The fish screen was designed to stop rotating if jammed, and Mr Rix said roughly once a week he needed to walk down the gangway to clear an obstruction but the benefits outweighed the disadvantages.
Not just environmental benefits
While the river is high at the moment, there are times when it stops flowing.
But Mr Rix said his fish screen floated and was likely to keep operating when the river level dropped.
"Because we're in the upper reaches we normally have about 1.5 metres of water at pool level and predictions are in the future they may have to drop that half a metre, so in peak demand, leaving us with a metre," he said.
"The old foot valves would have vortexed and sucked air. These new ones, because they're over a bigger surface area and they float, I'm told they'll only need about 30-40 centimetres of water to operate."
Duxton Vineyards installed two mesh fish protection screens on the pumps for its 130-hectare Avoca vineyard, upstream of Pomona.
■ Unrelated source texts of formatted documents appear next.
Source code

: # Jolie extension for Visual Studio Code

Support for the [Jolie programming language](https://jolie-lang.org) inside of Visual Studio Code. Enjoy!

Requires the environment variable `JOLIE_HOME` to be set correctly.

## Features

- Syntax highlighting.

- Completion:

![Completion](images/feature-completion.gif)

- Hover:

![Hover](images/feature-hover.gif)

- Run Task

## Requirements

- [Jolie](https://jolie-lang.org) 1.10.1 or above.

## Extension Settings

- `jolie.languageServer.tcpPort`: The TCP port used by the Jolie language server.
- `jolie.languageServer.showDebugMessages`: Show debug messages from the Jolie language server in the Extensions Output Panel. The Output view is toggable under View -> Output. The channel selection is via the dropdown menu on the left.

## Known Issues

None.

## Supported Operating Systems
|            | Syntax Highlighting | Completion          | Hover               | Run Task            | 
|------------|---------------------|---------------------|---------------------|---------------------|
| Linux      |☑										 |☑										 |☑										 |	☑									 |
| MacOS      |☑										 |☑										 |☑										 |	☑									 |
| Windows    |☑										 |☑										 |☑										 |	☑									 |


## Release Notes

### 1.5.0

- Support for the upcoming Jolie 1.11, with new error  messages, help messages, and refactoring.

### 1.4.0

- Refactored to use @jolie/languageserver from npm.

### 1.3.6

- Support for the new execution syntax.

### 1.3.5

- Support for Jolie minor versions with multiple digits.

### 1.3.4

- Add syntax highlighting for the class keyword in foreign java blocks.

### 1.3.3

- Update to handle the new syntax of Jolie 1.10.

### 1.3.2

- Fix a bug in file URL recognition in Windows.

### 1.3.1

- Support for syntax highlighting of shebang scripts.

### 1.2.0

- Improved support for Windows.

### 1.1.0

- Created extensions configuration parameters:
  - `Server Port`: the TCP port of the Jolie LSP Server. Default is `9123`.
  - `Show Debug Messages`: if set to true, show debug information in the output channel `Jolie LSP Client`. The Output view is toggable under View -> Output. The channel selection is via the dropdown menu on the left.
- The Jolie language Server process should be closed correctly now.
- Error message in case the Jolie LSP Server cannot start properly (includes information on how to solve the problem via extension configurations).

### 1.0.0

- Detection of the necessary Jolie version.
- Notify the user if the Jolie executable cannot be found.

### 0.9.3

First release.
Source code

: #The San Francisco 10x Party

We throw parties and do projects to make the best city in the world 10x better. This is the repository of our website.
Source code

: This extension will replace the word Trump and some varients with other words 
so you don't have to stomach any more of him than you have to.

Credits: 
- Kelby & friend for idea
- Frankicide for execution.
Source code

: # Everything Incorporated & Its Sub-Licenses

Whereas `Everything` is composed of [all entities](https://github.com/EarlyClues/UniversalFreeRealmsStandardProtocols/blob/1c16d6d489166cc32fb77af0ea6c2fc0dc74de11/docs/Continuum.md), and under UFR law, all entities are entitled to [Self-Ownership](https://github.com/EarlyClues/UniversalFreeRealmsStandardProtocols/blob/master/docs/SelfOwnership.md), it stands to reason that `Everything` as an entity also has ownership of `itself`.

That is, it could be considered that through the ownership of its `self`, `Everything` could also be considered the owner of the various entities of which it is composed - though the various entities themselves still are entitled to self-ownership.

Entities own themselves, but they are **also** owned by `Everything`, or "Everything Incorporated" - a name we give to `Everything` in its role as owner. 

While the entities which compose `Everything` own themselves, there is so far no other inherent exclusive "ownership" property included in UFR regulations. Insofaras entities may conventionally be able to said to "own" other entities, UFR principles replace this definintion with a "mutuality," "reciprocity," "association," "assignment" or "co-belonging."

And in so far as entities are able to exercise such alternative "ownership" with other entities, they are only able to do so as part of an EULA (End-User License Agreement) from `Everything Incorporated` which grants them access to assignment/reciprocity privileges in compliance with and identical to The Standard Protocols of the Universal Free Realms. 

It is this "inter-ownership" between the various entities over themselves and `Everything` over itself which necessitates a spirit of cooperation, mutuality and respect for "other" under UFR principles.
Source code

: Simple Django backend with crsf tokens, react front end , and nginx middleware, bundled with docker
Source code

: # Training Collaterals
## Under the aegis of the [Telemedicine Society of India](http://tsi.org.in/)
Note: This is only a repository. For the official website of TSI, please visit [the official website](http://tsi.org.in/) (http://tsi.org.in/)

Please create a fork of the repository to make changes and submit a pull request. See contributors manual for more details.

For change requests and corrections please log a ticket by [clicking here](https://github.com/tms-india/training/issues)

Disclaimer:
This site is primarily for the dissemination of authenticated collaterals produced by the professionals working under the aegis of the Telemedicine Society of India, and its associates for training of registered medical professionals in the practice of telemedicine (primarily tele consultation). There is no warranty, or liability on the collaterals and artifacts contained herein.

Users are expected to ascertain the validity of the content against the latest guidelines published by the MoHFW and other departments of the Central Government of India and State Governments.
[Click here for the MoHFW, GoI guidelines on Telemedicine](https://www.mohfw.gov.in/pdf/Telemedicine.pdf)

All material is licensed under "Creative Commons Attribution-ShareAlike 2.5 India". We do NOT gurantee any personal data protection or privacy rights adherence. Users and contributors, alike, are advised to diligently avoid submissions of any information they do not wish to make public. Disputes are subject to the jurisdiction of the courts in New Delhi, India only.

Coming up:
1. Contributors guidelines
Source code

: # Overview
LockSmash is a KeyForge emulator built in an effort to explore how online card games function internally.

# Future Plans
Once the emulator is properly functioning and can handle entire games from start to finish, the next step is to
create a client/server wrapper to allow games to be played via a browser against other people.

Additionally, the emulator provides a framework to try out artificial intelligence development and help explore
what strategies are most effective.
"It actually works off the suction of the water, which turns an internal propeller that causes the screen to rotate in a cylindrical fashion," the company's environmental manager Dylan Klingbiel said.
"And it has a brush on the inner and outer surfaces, the brush frees and removes any material that accumulates, keeping things like fish or sticks and leaves in the river system."
Mr Klingbiel said compared to a standard irrigation screen, it had a very low sphere of influence in the river system.
Duxton Vineyards general manager Wayne Ellis said the company was planning to install more fish screens at the other pumping stations it operated on the Darling River.
"We think in a full season you'd get a return on investment just from inside the business opposed to what it's doing to the environment," he said.
Due to the high water levels in the Darling this season, four of the foot valves at one of the vineyards were crushed by debris in February, taking the irrigation system offline.
Mr Ellis said the engineering of the fish screens removed the risk of being unable to irrigate while also benefiting the river.